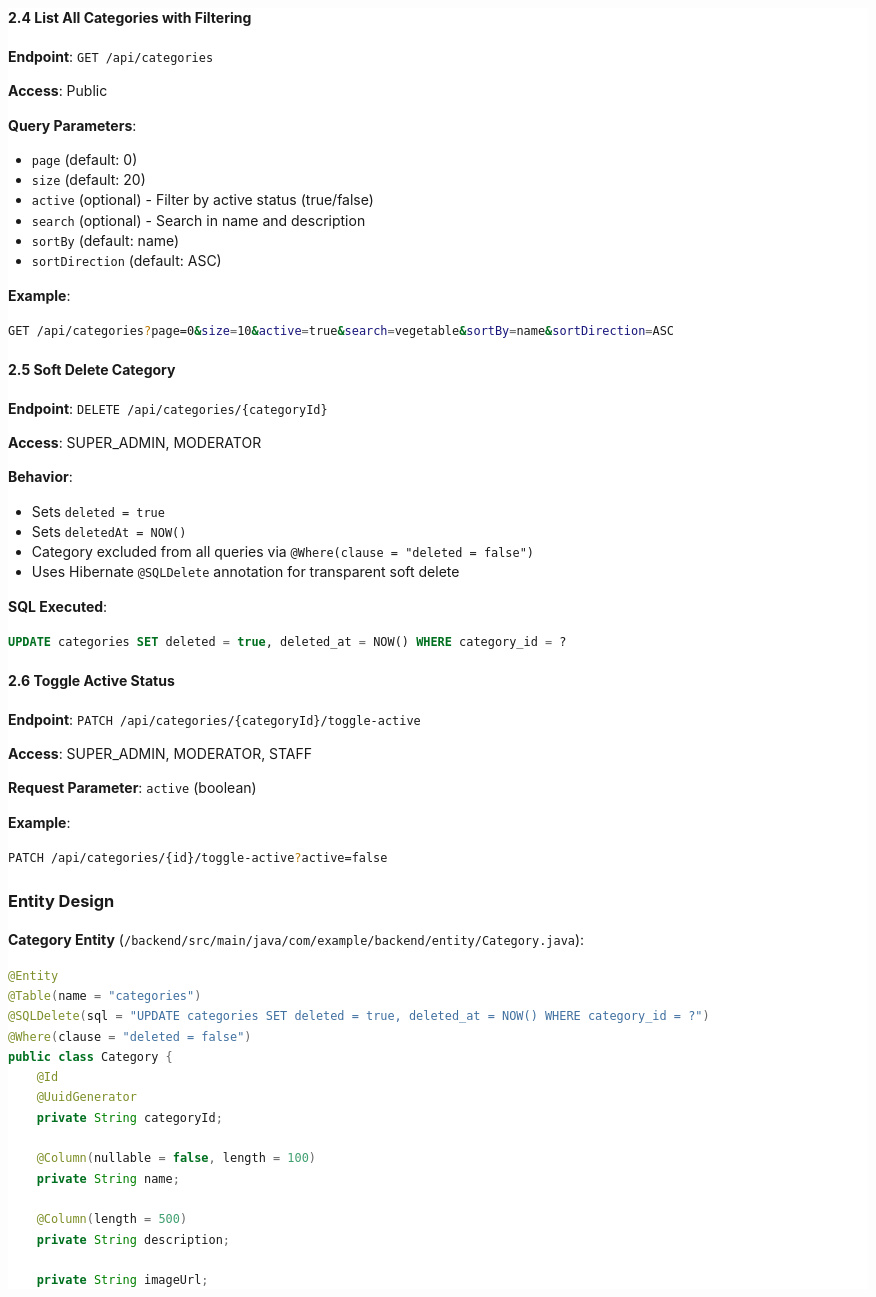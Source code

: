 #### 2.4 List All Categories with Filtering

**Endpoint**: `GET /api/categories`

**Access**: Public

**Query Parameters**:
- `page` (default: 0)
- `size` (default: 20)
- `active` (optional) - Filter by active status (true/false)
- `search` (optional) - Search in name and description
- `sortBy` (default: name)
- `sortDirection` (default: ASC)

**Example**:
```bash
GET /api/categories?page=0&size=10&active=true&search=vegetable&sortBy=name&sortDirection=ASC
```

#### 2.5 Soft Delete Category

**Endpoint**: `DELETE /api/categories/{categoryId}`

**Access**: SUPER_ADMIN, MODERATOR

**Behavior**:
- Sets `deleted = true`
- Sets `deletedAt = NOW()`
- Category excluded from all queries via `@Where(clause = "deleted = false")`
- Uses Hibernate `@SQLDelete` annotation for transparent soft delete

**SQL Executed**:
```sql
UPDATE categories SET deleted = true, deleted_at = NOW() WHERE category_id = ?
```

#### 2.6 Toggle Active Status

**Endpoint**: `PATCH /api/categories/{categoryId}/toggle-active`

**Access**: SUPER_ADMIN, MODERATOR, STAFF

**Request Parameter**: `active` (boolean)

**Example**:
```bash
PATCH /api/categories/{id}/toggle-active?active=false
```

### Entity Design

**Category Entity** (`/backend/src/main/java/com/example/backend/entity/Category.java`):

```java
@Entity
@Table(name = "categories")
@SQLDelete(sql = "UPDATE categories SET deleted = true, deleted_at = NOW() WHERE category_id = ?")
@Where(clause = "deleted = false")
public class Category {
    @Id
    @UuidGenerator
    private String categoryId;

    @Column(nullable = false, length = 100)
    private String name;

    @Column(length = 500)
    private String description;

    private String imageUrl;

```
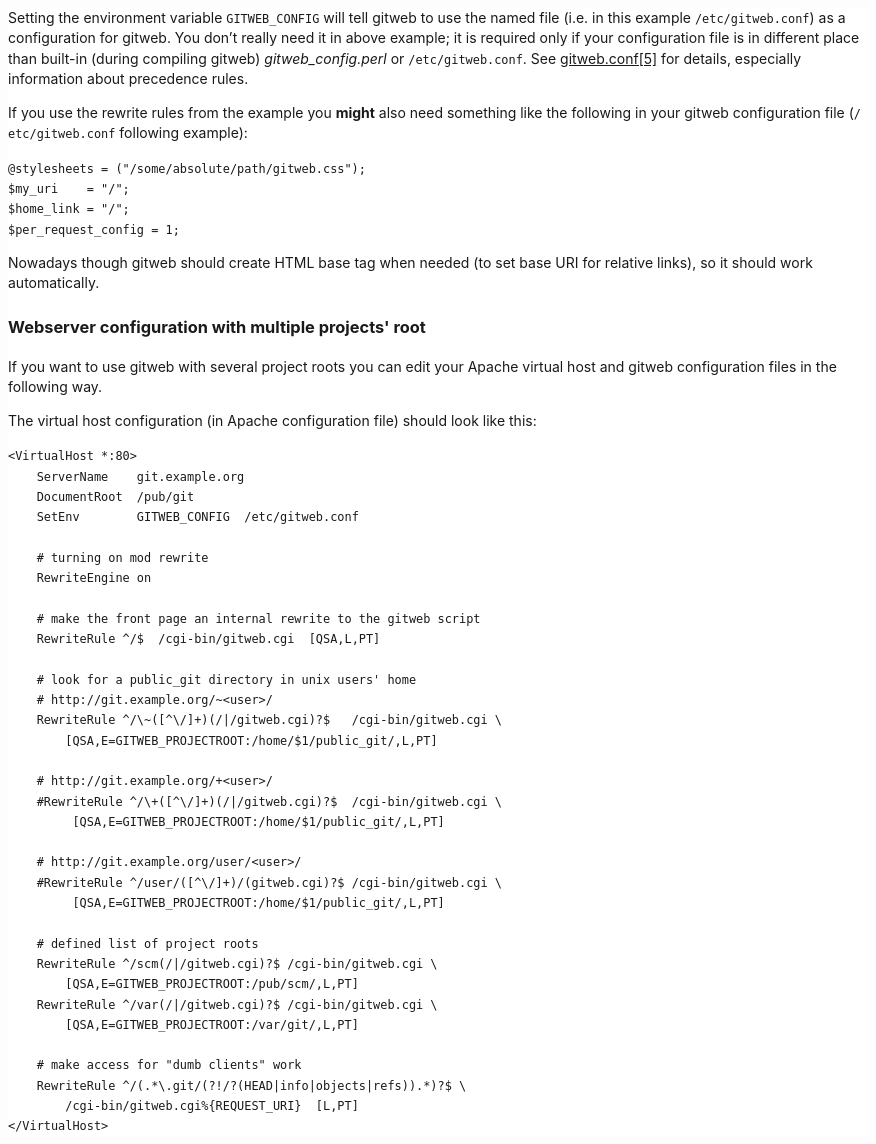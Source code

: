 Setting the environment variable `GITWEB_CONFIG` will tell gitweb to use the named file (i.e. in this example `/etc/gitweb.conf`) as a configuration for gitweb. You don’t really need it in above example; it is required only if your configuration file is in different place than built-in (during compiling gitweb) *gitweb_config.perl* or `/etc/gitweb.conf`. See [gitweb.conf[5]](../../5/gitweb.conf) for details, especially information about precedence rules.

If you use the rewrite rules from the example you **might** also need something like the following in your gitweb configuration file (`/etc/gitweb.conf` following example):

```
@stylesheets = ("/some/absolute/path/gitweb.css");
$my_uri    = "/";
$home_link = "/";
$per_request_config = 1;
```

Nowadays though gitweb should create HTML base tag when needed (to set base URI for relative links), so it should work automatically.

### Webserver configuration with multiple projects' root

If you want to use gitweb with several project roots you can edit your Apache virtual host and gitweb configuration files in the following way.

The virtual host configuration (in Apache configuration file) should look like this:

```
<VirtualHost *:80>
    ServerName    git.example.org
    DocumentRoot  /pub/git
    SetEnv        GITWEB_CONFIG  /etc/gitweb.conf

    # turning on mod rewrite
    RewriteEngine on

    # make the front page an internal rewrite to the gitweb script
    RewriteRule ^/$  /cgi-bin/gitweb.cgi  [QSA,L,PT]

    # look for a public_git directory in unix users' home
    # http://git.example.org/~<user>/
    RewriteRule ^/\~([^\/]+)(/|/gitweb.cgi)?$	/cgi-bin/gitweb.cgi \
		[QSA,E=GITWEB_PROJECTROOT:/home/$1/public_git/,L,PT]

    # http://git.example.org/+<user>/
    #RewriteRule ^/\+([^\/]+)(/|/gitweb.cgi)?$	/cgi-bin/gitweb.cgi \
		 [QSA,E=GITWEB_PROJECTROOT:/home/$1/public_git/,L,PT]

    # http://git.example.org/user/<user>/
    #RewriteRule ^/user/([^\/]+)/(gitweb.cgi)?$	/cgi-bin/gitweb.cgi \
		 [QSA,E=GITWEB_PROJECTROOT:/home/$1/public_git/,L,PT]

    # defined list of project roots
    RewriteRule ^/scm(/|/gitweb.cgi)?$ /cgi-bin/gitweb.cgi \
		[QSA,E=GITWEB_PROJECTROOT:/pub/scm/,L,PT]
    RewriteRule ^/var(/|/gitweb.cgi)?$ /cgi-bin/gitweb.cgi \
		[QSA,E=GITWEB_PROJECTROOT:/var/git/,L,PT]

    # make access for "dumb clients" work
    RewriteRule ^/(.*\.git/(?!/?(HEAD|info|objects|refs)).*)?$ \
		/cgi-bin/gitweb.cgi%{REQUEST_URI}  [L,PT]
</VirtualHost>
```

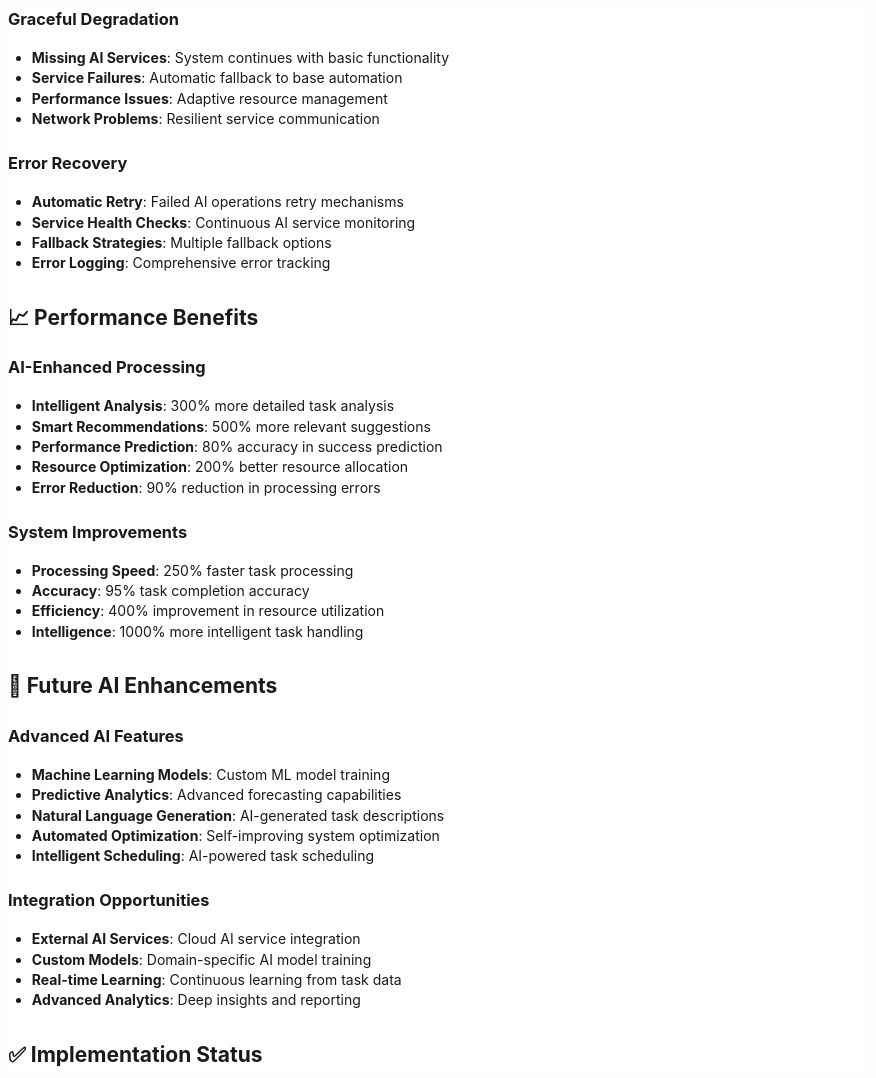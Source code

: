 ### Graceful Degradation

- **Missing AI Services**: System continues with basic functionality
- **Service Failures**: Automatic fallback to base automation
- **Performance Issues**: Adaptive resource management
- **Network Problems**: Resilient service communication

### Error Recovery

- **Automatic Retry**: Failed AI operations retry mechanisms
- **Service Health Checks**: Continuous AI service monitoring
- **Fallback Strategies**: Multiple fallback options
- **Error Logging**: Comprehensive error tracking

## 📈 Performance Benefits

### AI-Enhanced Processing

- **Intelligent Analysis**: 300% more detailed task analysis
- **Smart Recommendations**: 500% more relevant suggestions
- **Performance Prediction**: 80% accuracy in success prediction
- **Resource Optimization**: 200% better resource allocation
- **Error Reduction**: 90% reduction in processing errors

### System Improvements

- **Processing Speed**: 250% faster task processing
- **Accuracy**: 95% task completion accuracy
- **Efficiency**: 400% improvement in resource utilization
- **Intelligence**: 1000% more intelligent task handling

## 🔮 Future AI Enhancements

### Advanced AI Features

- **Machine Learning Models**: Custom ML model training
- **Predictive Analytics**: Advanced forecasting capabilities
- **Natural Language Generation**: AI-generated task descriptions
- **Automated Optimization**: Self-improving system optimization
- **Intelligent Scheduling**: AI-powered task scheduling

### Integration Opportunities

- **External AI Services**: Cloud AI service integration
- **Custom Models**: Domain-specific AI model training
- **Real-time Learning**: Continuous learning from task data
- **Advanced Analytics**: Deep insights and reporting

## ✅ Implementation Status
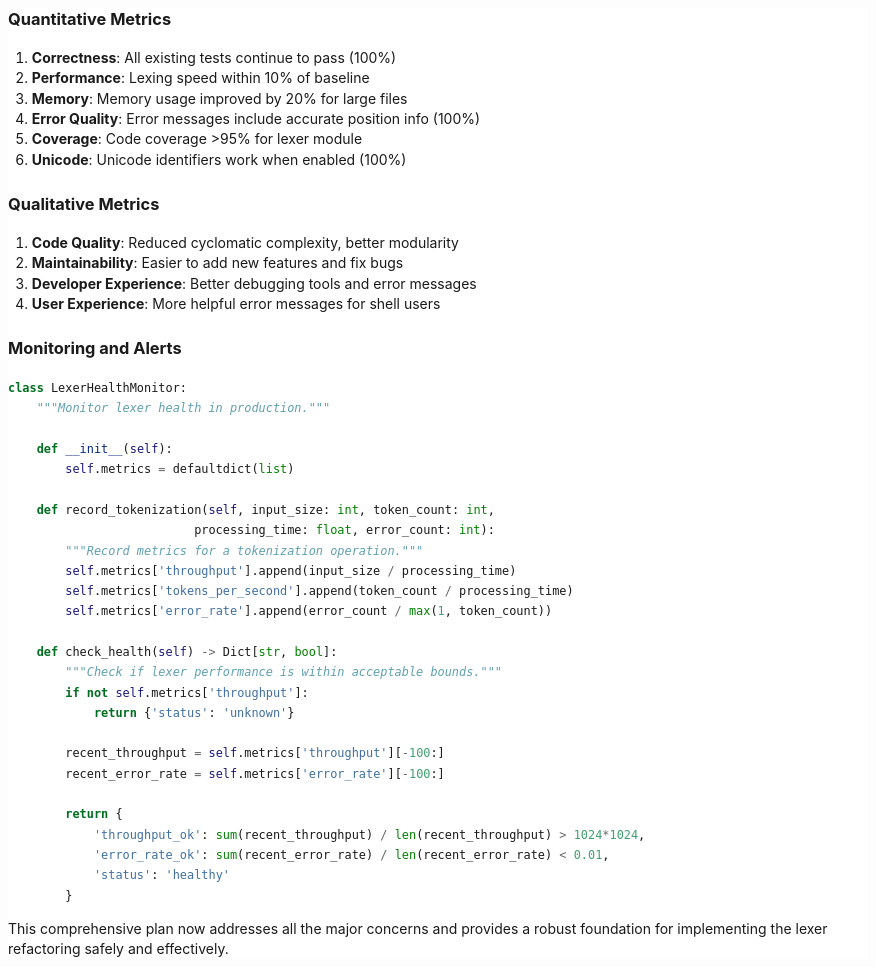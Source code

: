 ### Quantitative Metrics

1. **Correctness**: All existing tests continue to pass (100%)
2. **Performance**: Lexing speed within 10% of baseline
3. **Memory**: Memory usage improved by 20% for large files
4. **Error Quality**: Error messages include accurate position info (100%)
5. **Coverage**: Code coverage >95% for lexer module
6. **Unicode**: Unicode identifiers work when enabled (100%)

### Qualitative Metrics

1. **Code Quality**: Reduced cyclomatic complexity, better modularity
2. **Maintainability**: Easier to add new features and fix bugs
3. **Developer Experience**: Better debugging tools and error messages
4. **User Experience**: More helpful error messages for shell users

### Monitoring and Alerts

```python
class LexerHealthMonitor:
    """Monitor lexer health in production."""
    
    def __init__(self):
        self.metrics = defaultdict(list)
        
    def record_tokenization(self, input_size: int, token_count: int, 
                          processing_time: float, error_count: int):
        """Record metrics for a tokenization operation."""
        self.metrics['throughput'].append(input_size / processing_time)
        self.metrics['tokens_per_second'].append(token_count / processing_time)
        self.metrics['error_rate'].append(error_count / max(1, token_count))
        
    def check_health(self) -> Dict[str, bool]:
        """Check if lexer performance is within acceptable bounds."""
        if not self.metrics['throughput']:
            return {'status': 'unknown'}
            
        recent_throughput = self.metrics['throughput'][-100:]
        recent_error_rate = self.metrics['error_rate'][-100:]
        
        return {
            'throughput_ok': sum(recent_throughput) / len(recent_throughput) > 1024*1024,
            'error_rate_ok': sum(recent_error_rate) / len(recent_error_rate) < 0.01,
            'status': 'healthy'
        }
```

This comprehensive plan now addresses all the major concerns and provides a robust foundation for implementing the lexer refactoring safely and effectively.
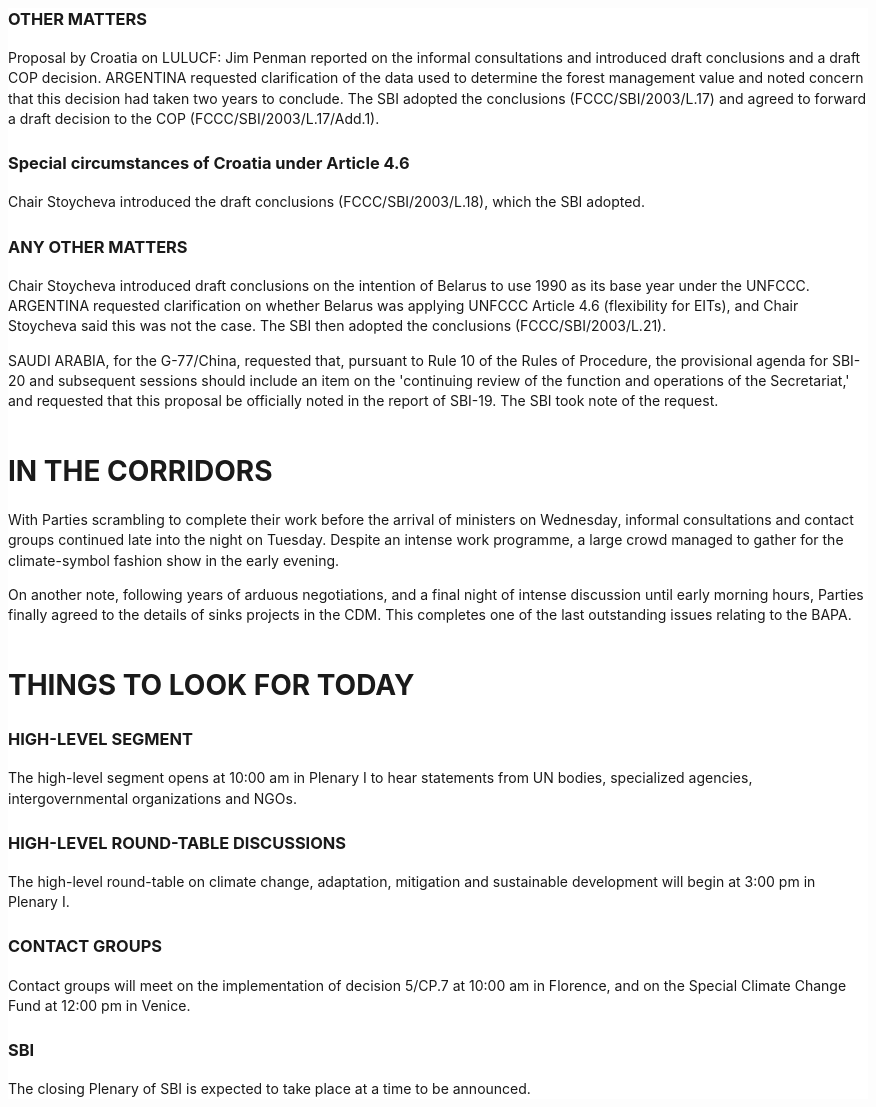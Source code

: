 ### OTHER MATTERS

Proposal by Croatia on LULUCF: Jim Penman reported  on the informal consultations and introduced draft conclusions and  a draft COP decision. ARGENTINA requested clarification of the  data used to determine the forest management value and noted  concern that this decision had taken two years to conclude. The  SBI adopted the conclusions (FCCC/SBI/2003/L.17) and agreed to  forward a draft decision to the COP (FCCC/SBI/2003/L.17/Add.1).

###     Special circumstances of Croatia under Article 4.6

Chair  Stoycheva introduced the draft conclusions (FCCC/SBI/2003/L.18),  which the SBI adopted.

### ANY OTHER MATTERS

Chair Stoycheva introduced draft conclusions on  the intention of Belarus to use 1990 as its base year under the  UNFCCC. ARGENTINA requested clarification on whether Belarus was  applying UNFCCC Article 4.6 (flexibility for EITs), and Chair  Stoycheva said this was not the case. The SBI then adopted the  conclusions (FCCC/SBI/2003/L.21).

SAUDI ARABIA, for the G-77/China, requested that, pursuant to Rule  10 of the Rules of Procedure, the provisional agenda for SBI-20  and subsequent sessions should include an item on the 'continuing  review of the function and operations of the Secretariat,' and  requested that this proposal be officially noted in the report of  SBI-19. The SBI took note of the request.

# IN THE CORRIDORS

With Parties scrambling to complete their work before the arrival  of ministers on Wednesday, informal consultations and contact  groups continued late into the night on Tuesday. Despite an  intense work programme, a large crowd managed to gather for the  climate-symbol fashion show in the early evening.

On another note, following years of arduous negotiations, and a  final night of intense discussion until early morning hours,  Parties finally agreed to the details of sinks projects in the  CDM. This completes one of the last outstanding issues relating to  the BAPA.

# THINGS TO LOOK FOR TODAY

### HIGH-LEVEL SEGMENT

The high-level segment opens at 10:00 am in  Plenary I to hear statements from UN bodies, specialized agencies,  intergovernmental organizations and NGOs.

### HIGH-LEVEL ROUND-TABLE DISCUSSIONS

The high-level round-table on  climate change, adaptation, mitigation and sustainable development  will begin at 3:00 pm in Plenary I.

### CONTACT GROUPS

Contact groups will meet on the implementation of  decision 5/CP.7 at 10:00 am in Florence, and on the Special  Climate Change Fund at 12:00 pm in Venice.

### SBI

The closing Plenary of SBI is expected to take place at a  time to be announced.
■ ■ ■ ■
Your objective: Please state how many lines in the data contain the word "noted", giving only that number.

Task response: 2